Problem to work on:
Determine the number of lines in the listing below in which the word "subsubsection" is present, and state it without comment.

+++

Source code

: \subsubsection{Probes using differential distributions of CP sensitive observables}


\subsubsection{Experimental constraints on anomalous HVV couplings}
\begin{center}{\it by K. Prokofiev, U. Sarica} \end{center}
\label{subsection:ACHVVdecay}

+++

Answer area:
2